According to the CCA, in Crumpton v. State, it can.
In a 5-4 opinion with 2 separate dissents, the CCA disregarded its prior holdings in Polk v. State, 693 S.W.2d 391 (Tex.Cr.App. 1985) and LaFleur v. State, 106 S.W.3d 91 (Tex.Cr.App. 2003), concluding that a jury verdict of guilty to criminally negligent homicide (as a lesser-included offense of manslaughter) implies an affirmative "deadly weapon" finding regardless of whether the jury has seen a deadly weapon clause associated with the LIO.

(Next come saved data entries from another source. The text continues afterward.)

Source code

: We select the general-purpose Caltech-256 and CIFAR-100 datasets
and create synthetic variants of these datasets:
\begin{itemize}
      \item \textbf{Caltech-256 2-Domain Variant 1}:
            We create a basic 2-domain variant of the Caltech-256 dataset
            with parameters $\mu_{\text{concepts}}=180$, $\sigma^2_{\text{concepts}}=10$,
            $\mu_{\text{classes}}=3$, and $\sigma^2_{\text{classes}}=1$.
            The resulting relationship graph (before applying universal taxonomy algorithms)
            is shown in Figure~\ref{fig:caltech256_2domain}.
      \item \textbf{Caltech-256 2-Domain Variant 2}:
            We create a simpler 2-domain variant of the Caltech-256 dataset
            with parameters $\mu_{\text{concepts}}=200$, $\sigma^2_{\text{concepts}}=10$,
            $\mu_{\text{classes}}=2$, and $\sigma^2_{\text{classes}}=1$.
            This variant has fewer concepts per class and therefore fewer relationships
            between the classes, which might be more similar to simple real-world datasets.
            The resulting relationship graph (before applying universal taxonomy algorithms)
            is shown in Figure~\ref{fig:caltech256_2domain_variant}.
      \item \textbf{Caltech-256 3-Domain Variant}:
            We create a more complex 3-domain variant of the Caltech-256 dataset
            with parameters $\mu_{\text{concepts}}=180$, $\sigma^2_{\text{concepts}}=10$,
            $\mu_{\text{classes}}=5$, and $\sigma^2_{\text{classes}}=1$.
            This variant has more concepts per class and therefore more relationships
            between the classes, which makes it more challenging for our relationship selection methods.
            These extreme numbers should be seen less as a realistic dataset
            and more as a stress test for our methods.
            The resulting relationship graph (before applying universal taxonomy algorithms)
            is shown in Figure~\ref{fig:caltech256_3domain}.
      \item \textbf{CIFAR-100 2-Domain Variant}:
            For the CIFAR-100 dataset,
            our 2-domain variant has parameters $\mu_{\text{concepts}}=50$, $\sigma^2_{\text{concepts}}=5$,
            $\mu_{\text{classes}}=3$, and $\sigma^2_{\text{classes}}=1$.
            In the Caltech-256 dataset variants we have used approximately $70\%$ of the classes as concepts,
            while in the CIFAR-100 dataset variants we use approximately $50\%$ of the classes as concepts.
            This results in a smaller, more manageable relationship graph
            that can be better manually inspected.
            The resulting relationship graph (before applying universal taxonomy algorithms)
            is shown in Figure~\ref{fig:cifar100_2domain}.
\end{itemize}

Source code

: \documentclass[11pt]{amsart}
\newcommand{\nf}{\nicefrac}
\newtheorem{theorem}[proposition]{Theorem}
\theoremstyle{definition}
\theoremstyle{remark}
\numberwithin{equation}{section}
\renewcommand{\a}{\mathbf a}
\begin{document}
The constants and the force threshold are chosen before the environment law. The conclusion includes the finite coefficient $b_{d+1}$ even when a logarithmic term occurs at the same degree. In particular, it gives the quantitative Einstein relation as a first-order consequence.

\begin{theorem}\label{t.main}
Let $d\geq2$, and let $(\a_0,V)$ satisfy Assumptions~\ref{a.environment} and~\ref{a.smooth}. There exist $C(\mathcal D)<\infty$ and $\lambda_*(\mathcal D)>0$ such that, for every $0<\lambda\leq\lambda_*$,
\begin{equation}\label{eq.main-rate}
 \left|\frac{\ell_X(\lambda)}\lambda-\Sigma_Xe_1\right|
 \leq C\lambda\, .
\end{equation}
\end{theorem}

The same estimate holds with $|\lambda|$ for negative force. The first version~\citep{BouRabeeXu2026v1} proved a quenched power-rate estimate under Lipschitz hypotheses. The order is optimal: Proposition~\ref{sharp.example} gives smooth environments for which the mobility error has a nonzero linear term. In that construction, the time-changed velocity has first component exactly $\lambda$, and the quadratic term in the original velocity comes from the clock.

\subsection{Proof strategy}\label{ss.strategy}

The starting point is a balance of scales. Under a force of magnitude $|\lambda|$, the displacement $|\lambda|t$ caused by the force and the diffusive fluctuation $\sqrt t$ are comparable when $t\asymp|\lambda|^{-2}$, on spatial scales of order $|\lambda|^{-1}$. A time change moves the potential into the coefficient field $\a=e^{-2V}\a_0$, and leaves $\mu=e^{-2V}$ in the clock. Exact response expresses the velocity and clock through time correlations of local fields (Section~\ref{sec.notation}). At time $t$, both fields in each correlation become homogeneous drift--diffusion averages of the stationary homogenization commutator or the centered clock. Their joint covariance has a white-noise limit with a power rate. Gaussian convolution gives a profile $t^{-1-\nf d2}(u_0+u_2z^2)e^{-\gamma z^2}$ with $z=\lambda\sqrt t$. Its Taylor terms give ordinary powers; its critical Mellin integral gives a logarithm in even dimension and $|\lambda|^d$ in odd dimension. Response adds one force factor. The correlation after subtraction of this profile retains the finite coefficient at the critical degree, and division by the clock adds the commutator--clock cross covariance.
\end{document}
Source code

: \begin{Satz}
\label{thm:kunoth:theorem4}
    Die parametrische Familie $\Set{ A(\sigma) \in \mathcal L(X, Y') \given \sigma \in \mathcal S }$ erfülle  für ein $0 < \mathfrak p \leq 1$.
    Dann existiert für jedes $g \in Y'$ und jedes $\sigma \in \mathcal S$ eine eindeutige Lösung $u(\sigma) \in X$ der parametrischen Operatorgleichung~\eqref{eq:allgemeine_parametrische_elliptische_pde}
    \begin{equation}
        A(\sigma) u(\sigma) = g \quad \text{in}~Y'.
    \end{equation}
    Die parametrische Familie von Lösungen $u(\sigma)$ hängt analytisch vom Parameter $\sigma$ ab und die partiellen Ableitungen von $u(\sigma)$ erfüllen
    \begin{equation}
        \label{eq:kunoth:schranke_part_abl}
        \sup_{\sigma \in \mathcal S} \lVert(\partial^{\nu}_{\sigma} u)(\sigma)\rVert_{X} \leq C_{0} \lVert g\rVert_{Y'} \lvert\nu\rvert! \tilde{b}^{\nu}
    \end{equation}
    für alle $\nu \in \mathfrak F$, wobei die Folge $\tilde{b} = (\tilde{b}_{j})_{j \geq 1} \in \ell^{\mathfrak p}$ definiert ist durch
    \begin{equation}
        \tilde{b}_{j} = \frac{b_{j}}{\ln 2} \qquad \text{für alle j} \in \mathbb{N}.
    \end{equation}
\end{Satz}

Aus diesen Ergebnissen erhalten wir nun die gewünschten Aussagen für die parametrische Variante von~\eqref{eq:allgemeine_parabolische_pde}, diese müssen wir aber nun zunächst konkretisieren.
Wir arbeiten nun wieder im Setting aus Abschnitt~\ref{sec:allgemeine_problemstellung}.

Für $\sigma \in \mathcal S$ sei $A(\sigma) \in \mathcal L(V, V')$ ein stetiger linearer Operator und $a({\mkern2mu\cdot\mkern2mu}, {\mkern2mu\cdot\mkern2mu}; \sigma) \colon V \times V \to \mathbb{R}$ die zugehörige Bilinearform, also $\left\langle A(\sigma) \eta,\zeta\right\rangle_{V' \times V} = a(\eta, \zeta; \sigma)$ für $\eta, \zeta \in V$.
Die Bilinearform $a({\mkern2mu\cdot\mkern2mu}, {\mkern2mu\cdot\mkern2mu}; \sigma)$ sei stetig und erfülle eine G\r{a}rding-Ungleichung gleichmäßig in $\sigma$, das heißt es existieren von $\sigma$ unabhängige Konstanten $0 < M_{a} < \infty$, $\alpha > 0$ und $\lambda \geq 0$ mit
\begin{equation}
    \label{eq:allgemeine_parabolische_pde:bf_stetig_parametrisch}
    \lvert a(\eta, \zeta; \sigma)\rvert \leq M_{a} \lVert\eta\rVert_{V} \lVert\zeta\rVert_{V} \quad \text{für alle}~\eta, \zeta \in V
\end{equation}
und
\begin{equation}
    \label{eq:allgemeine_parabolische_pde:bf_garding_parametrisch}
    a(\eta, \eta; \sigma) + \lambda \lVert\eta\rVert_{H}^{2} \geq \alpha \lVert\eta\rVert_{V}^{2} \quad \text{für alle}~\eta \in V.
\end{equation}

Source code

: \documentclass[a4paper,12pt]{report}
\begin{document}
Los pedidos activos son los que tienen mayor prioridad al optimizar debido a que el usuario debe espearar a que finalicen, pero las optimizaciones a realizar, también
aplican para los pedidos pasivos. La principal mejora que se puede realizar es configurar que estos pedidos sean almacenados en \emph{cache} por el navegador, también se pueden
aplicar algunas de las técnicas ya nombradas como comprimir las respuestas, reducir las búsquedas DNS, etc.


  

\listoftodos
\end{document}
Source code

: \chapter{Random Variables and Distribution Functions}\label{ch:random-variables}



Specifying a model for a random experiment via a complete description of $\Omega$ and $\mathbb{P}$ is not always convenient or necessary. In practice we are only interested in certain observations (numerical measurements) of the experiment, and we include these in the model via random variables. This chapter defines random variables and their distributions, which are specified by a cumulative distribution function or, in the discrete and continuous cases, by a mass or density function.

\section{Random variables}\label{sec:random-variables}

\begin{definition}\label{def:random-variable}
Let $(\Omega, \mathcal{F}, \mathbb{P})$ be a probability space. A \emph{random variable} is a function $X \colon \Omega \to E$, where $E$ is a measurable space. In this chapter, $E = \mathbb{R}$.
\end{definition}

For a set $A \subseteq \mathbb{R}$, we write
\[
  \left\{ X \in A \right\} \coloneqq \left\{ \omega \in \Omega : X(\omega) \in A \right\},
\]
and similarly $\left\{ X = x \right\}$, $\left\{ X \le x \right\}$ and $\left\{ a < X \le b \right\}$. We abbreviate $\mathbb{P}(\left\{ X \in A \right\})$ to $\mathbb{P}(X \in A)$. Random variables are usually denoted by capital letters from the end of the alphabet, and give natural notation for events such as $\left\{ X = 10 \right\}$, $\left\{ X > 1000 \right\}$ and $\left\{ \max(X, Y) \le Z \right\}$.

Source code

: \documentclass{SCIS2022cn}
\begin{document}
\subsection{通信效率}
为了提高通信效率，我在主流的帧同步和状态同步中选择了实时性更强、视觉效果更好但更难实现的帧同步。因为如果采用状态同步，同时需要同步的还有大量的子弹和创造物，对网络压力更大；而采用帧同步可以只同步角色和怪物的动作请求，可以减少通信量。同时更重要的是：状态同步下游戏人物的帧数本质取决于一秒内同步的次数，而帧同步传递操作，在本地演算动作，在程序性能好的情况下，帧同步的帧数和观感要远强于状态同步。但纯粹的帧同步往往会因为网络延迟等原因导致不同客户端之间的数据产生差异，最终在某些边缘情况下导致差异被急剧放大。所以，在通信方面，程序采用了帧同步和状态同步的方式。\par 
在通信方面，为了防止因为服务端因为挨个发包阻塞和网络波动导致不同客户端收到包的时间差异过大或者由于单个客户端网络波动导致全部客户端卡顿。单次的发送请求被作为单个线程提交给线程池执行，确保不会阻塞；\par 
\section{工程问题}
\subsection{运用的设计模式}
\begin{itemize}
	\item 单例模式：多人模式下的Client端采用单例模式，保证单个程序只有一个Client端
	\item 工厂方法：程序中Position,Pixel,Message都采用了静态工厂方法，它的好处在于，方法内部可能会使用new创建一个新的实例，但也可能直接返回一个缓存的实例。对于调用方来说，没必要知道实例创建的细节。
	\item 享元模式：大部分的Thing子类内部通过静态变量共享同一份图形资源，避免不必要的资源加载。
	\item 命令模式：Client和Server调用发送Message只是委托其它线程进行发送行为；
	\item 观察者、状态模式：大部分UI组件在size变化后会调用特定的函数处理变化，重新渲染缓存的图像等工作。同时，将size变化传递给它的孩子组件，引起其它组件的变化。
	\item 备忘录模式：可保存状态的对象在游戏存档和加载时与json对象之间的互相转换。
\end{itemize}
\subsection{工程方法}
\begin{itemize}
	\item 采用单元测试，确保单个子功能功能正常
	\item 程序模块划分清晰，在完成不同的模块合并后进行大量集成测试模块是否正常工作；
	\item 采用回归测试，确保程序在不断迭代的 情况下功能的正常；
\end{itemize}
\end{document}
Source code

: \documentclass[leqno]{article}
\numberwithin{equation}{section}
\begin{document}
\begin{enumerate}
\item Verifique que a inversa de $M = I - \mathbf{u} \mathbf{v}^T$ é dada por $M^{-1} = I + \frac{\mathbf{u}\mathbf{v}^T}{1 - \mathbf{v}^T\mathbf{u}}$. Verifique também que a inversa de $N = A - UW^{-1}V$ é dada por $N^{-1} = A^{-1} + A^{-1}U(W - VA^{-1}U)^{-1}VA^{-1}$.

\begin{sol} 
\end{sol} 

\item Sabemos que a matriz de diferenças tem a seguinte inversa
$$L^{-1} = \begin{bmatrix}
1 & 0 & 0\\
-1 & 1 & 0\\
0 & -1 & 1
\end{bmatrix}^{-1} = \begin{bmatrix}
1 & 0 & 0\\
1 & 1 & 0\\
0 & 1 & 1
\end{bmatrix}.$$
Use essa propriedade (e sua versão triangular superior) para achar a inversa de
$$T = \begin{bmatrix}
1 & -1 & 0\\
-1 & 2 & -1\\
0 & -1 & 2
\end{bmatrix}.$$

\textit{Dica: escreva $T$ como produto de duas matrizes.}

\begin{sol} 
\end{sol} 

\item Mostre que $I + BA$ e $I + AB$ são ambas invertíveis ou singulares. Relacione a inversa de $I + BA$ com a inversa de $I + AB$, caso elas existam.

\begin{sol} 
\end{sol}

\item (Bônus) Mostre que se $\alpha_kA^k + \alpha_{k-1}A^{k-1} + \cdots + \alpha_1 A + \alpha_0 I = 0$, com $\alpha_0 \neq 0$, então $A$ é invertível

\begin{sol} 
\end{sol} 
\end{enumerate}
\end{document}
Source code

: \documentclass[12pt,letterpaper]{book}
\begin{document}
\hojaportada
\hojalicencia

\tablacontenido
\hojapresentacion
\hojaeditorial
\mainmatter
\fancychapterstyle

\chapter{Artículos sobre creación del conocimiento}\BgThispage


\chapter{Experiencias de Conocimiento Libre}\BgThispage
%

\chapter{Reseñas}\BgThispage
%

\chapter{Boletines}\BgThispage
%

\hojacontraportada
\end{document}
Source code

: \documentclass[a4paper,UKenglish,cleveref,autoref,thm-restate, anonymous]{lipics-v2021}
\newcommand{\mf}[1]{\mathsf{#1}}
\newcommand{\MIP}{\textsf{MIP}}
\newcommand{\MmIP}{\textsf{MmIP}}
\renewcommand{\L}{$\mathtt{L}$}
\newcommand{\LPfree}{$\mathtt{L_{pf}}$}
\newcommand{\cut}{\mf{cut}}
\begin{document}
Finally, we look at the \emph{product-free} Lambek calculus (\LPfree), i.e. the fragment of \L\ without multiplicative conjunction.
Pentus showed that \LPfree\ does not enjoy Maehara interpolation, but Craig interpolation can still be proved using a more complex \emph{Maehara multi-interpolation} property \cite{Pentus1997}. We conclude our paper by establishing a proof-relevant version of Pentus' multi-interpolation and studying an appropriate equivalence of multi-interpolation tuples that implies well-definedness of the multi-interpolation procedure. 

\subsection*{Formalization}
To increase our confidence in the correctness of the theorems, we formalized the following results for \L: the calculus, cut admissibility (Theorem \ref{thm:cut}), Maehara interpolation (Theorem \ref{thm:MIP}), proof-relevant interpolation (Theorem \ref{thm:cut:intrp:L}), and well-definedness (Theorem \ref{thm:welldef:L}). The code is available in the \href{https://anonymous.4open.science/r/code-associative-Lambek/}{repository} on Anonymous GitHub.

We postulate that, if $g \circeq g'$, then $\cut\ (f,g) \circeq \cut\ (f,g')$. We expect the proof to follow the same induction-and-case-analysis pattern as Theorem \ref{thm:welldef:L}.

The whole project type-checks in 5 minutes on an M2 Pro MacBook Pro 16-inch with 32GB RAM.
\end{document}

In reaching this decision, the Court relied on Blount v. State, 257 S.W.3d 712 (Tex.Cr.App. 2008) wherein it held that the indictment itself was adequate notice that there would be an issue of use of a deadly weapon. As the dissent points out, however, the thrust of Blount regarded whether the defendant was on "notice," an issue that was not raised in Crumpton. The appellant in Crumpton argued that the jury was not charged and did not make an express deadly weapon finding when it returned its verdict - the court simply entered a deadly weapon finding as a logical (although not express) result of a guilty verdict to the LIO of criminally negligent homicide (because a homicide necessarily includes use of a deadly weapon or else no one would be dead).
In this case the CCA seems to have checked its reasoning and precedent at the door in order to uphold a conviction at all costs. By examining past CCA caselaw and distinguishing between the issues of "notice" and "express findings," Justice Meyers' dissent should have been the majority opinion.